Top positive review
A good first textbook for the student cook or interested home cook.
on February 25, 2011
Charcuterie has become ever more popular and is being done by many small delis and restaurants. Even home cooks are getting into the act. This book is a professional quality text from the Culinary Institute of America to teach its students the entire process of charcuterie from choosing the right equipment, you make. The drawings and pictures are impressive and the teaching process is very good. If you read and follow this text carefully you will be well on your way to learning how to prepare salamis, sausages, pates, and other cooked, seasoned, and preserved meats.

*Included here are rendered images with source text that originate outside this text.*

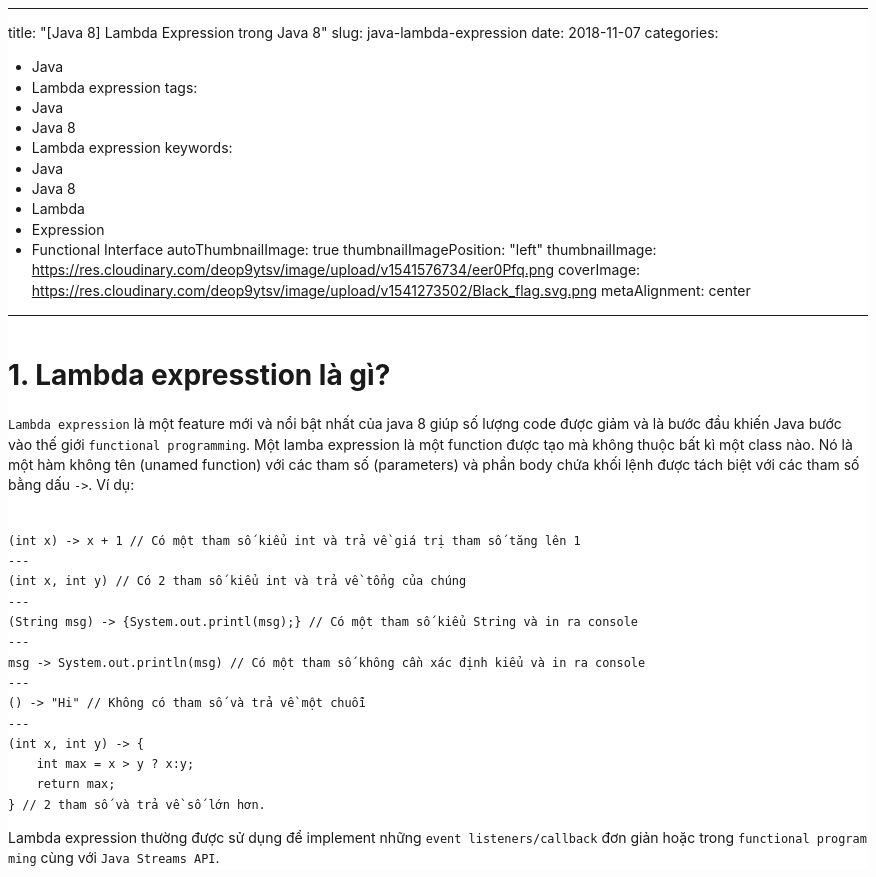 ﻿

---
title: "[Java 8] Lambda Expression trong Java 8"
slug: java-lambda-expression
date: 2018-11-07
categories:
- Java
- Lambda expression
tags:
- Java
- Java 8
- Lambda expression
keywords:
- Java
- Java 8
- Lambda
- Expression
- Functional Interface
autoThumbnailImage: true
thumbnailImagePosition: "left"
thumbnailImage: https://res.cloudinary.com/deop9ytsv/image/upload/v1541576734/eer0Pfq.png
coverImage: https://res.cloudinary.com/deop9ytsv/image/upload/v1541273502/Black_flag.svg.png
metaAlignment: center
---
# 1. Lambda expresstion là gì?
`Lambda expression` là một feature mới và nổi bật nhất của java 8 giúp số lượng code được giảm và là bước đầu khiến Java bước vào thế giới `functional programming`. Một lamba expression là một function được tạo mà không thuộc bất kì một class nào. Nó là một hàm không tên (unamed function) với các tham số (parameters) và phần body chứa khối lệnh được tách biệt với các tham số bằng dấu `->`. Ví dụ:

```

(int x) -> x + 1 // Có một tham số kiểu int và trả về giá trị tham số tăng lên 1
---
(int x, int y) // Có 2 tham số kiểu int và trả về tổng của chúng
---
(String msg) -> {System.out.printl(msg);} // Có một tham số kiểu String và in ra console
---
msg -> System.out.println(msg) // Có một tham số không cần xác định kiểu và in ra console
---
() -> "Hi" // Không có tham số và trả về một chuỗi
---
(int x, int y) -> {
	int max = x > y ? x:y;
	return max;
} // 2 tham số và trả về số lớn hơn.

```

Lambda expression thường được sử dụng để implement những `event listeners/callback` đơn giản hoặc trong `functional programming` cùng với `Java Streams API`.
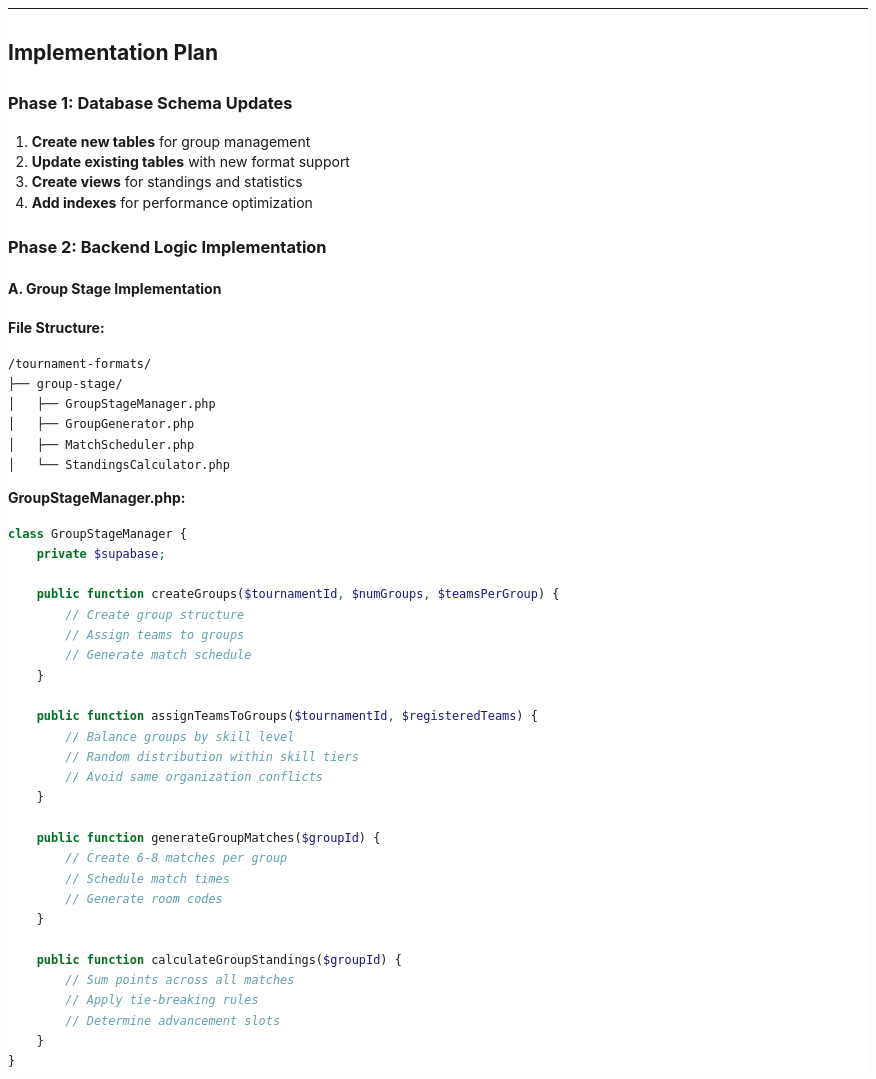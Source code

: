 
---

## **Implementation Plan**

### **Phase 1: Database Schema Updates**

1. **Create new tables** for group management
2. **Update existing tables** with new format support
3. **Create views** for standings and statistics
4. **Add indexes** for performance optimization

### **Phase 2: Backend Logic Implementation**

#### **A. Group Stage Implementation**

**File Structure:**
```
/tournament-formats/
├── group-stage/
│   ├── GroupStageManager.php
│   ├── GroupGenerator.php
│   ├── MatchScheduler.php
│   └── StandingsCalculator.php
```

**GroupStageManager.php:**
```php
class GroupStageManager {
    private $supabase;
    
    public function createGroups($tournamentId, $numGroups, $teamsPerGroup) {
        // Create group structure
        // Assign teams to groups
        // Generate match schedule
    }
    
    public function assignTeamsToGroups($tournamentId, $registeredTeams) {
        // Balance groups by skill level
        // Random distribution within skill tiers
        // Avoid same organization conflicts
    }
    
    public function generateGroupMatches($groupId) {
        // Create 6-8 matches per group
        // Schedule match times
        // Generate room codes
    }
    
    public function calculateGroupStandings($groupId) {
        // Sum points across all matches
        // Apply tie-breaking rules
        // Determine advancement slots
    }
}
```
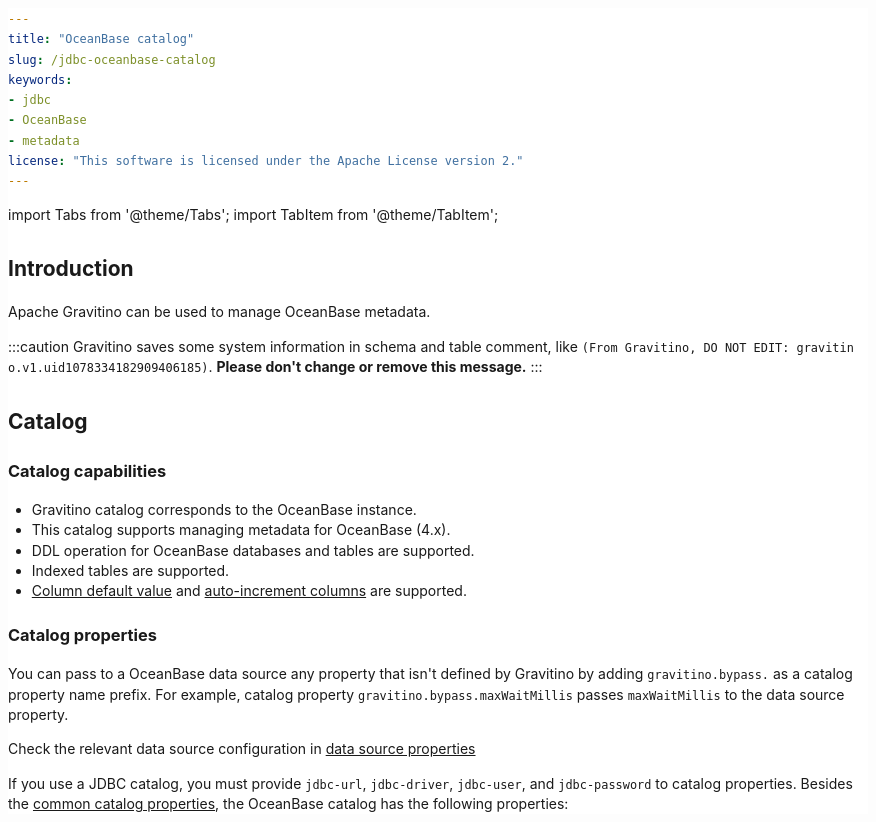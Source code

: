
 ```yaml
---
title: "OceanBase catalog"
slug: /jdbc-oceanbase-catalog
keywords:
- jdbc
- OceanBase
- metadata
license: "This software is licensed under the Apache License version 2."
---
```


import Tabs from '@theme/Tabs';
import TabItem from '@theme/TabItem';

## Introduction

Apache Gravitino can be used to manage OceanBase metadata.

:::caution
Gravitino saves some system information in schema and table comment, like
`(From Gravitino, DO NOT EDIT: gravitino.v1.uid1078334182909406185)`.
**Please don't change or remove this message.**
:::

## Catalog

### Catalog capabilities

- Gravitino catalog corresponds to the OceanBase instance.
- This catalog supports managing metadata for OceanBase (4.x).
- DDL operation for OceanBase databases and tables are supported.
- Indexed tables are supported.
- [Column default value](../../../metadata/relational.md#table-column-default-value)
  and [auto-increment columns](../../../metadata/relational.md#table-column-auto-increment)
  are supported.

### Catalog properties

You can pass to a OceanBase data source any property that isn't defined by Gravitino
by adding `gravitino.bypass.` as a catalog property name prefix.
For example, catalog property `gravitino.bypass.maxWaitMillis` passes `maxWaitMillis`
to the data source property.

Check the relevant data source configuration in
[data source properties](https://commons.apache.org/proper/commons-dbcp/configuration.html)

If you use a JDBC catalog, you must provide `jdbc-url`, `jdbc-driver`, `jdbc-user`,
 and `jdbc-password` to catalog properties.
Besides the [common catalog properties](../../../admin/server-config.md#gravitino-catalog-properties-configuration),
the OceanBase catalog has the following properties:
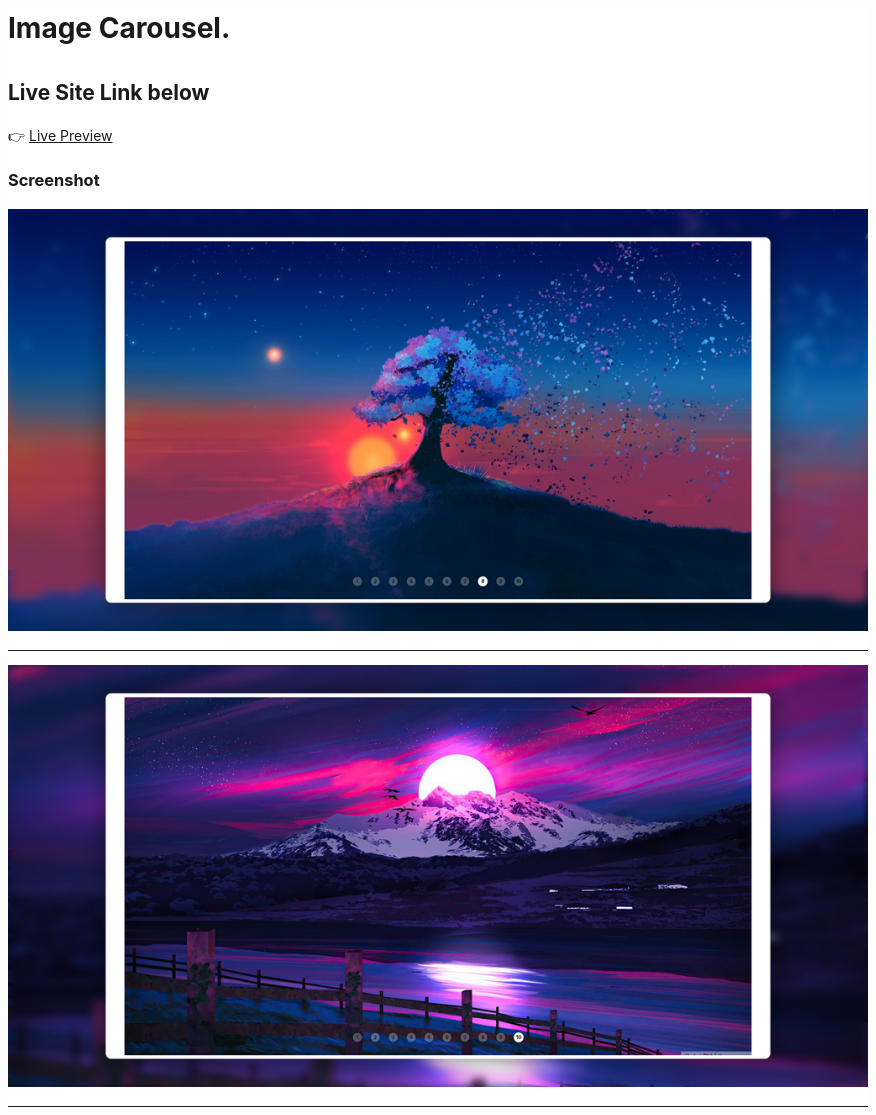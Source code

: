 # Image Carousel.

## Live Site Link below

👉 <a href="https://nazmulhossain2905.github.io/dynamic-image-slider/">Live Preview</a>

### Screenshot

<a href="https://nazmulhossain2905.github.io/dynamic-image-slider/">
  <img src='./images/Image-Slider-1.png' alt='Image 1' width='100%'>
</a>

---

<img src='./images/Image-Slider-2.png' alt='Image 1' width='100%'>

---
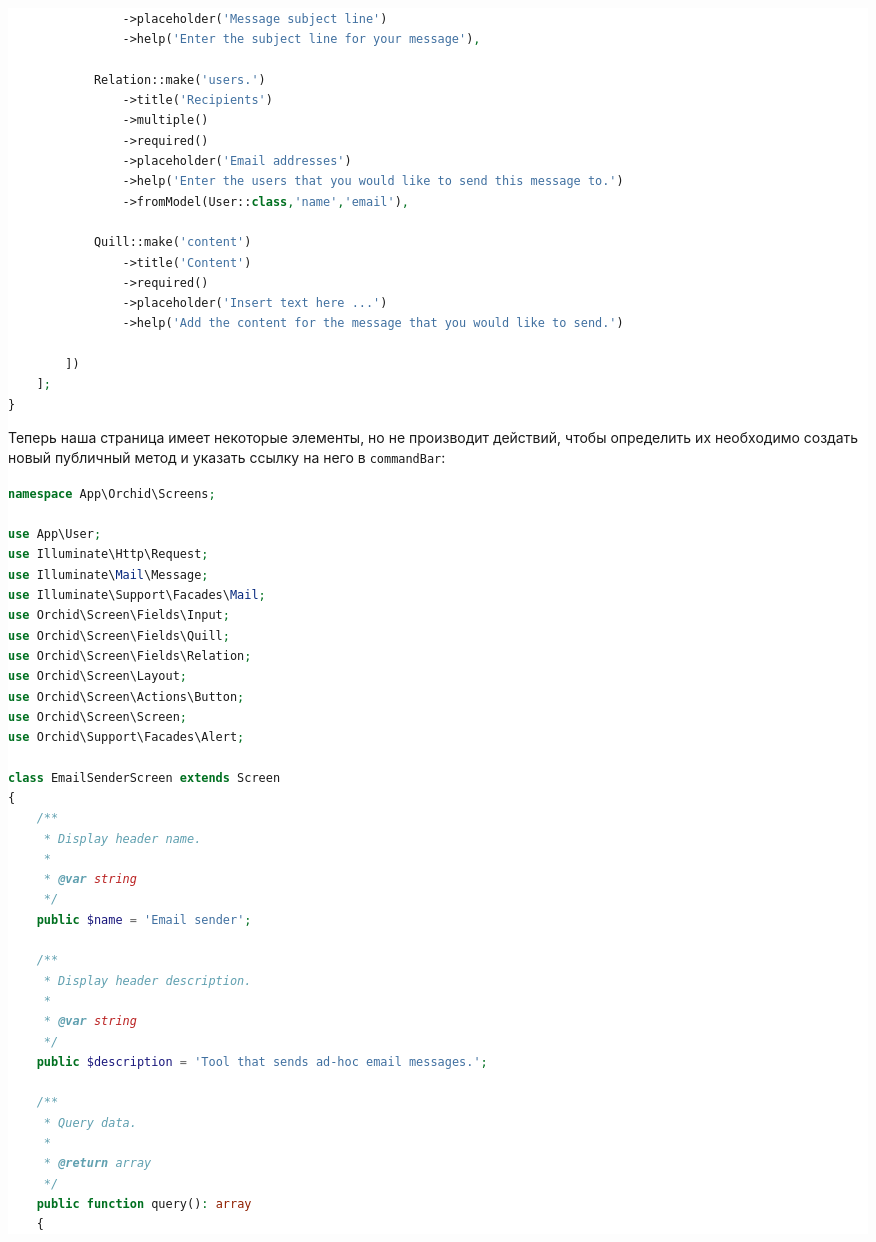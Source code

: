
 ```php
                ->placeholder('Message subject line')
                ->help('Enter the subject line for your message'),

            Relation::make('users.')
                ->title('Recipients')
                ->multiple()
                ->required()
                ->placeholder('Email addresses')
                ->help('Enter the users that you would like to send this message to.')
                ->fromModel(User::class,'name','email'),

            Quill::make('content')
                ->title('Content')
                ->required()
                ->placeholder('Insert text here ...')
                ->help('Add the content for the message that you would like to send.')

        ])
    ];
}
```

Теперь наша страница имеет некоторые элементы, но не производит действий, 
чтобы определить их необходимо создать новый публичный метод и указать ссылку на него в `commandBar`:

```php
namespace App\Orchid\Screens;

use App\User;
use Illuminate\Http\Request;
use Illuminate\Mail\Message;
use Illuminate\Support\Facades\Mail;
use Orchid\Screen\Fields\Input;
use Orchid\Screen\Fields\Quill;
use Orchid\Screen\Fields\Relation;
use Orchid\Screen\Layout;
use Orchid\Screen\Actions\Button;
use Orchid\Screen\Screen;
use Orchid\Support\Facades\Alert;

class EmailSenderScreen extends Screen
{
    /**
     * Display header name.
     *
     * @var string
     */
    public $name = 'Email sender';

    /**
     * Display header description.
     *
     * @var string
     */
    public $description = 'Tool that sends ad-hoc email messages.';

    /**
     * Query data.
     *
     * @return array
     */
    public function query(): array
    {
```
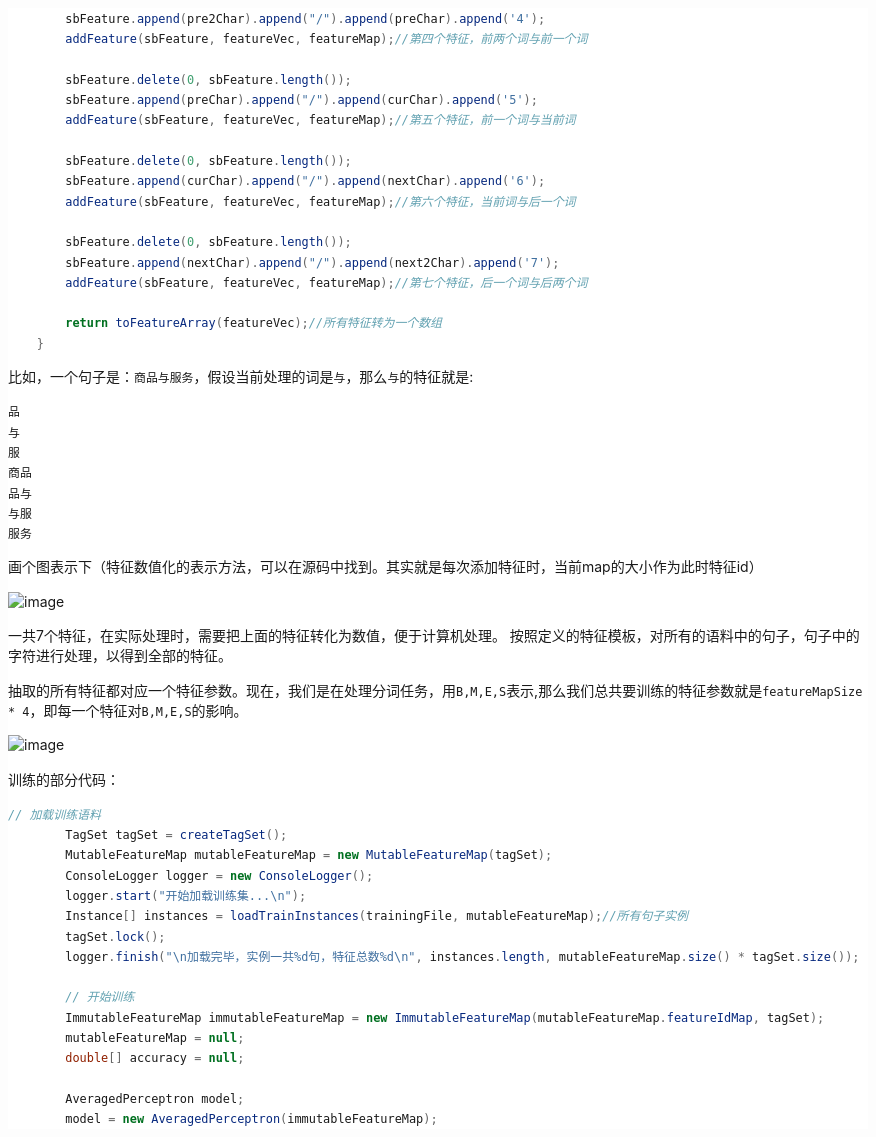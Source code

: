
 ```java
        sbFeature.append(pre2Char).append("/").append(preChar).append('4');  
        addFeature(sbFeature, featureVec, featureMap);//第四个特征，前两个词与前一个词

        sbFeature.delete(0, sbFeature.length());
        sbFeature.append(preChar).append("/").append(curChar).append('5');
        addFeature(sbFeature, featureVec, featureMap);//第五个特征，前一个词与当前词

        sbFeature.delete(0, sbFeature.length());
        sbFeature.append(curChar).append("/").append(nextChar).append('6');
        addFeature(sbFeature, featureVec, featureMap);//第六个特征，当前词与后一个词

        sbFeature.delete(0, sbFeature.length());
        sbFeature.append(nextChar).append("/").append(next2Char).append('7');
        addFeature(sbFeature, featureVec, featureMap);//第七个特征，后一个词与后两个词

        return toFeatureArray(featureVec);//所有特征转为一个数组
    }

```

比如，一个句子是：`商品与服务`，假设当前处理的词是`与`，那么`与`的特征就是:

```
品
与
服
商品
品与
与服
服务
```

画个图表示下（特征数值化的表示方法，可以在源码中找到。其实就是每次添加特征时，当前map的大小作为此时特征id）

![image](http://upyun.midnight2104.com/blog/2018-8-13/Perceptron2.png)


一共7个特征，在实际处理时，需要把上面的特征转化为数值，便于计算机处理。
按照定义的特征模板，对所有的语料中的句子，句子中的字符进行处理，以得到全部的特征。

抽取的所有特征都对应一个特征参数。现在，我们是在处理分词任务，用`B,M,E,S`表示,那么我们总共要训练的特征参数就是`featureMapSize * 4`，即每一个特征对`B,M,E,S`的影响。

![image](http://upyun.midnight2104.com/blog/2018-8-13/Perceptron1.png)


训练的部分代码：

```java
// 加载训练语料
        TagSet tagSet = createTagSet();
        MutableFeatureMap mutableFeatureMap = new MutableFeatureMap(tagSet);
        ConsoleLogger logger = new ConsoleLogger();
        logger.start("开始加载训练集...\n");
        Instance[] instances = loadTrainInstances(trainingFile, mutableFeatureMap);//所有句子实例
        tagSet.lock();
        logger.finish("\n加载完毕，实例一共%d句，特征总数%d\n", instances.length, mutableFeatureMap.size() * tagSet.size());

        // 开始训练
        ImmutableFeatureMap immutableFeatureMap = new ImmutableFeatureMap(mutableFeatureMap.featureIdMap, tagSet);
        mutableFeatureMap = null;
        double[] accuracy = null;

        AveragedPerceptron model;
        model = new AveragedPerceptron(immutableFeatureMap);
```
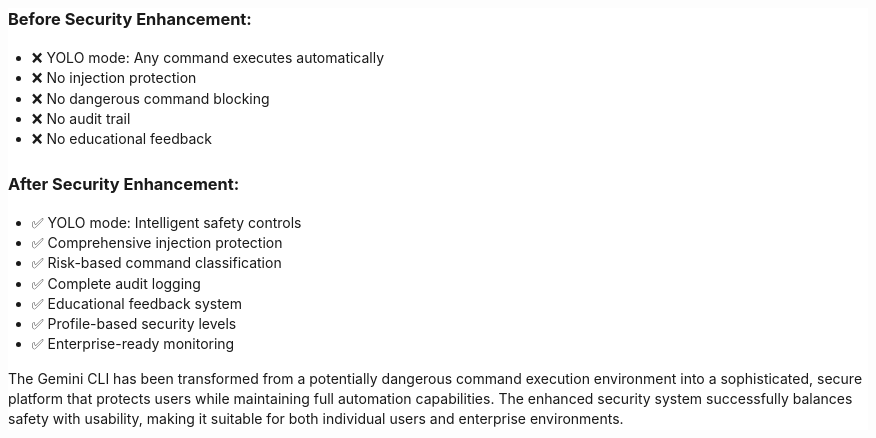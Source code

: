 ### **Before Security Enhancement:**
- ❌ YOLO mode: Any command executes automatically
- ❌ No injection protection
- ❌ No dangerous command blocking
- ❌ No audit trail
- ❌ No educational feedback

### **After Security Enhancement:**
- ✅ YOLO mode: Intelligent safety controls
- ✅ Comprehensive injection protection
- ✅ Risk-based command classification
- ✅ Complete audit logging
- ✅ Educational feedback system
- ✅ Profile-based security levels
- ✅ Enterprise-ready monitoring

The Gemini CLI has been transformed from a potentially dangerous command execution environment into a sophisticated, secure platform that protects users while maintaining full automation capabilities. The enhanced security system successfully balances safety with usability, making it suitable for both individual users and enterprise environments.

This book has nine chapters. The first four deal with the basic equipment you will need, the spices, herbs & seasonings you will use, the kinds of meats (beef, pork, poultry & seafood) you can use and where he are cut from the animal, and the all-important issue of sanitation. Making something that can make you, your guests, or customers sick or worse is no good at all.
The next four chapters show the techniques of curing & brining, smoking, forcemeats, and sausages. Each chapter is more than half recipes you can make using the techniques shown early in the book and specifically in each of these chapters. There are many beautiful pictures and helpful illustrations to help you see what you need to do and what you are aiming to create.
The last chapter is full of recipes for sauces, chutneys, relishes, and all kinds of flavor accompaniments for your charcuterie. The back material also includes resources you can use to study more and pick up the equipment you need. There are also conversion tables, a glossary, and two indexes - one for the subjects and another for the recipes.
This is a handsome book and I think it looks great. It reads very well. I think the target market is the student or home cook looking for a way into the subject rather than as the definitive book for an experienced professional. But I have not made the things in this book. I lack the equipment to do so. However, I hope to get some and make some of these things. It looks like a lot of fun. I hope you enjoy doing it for yourself.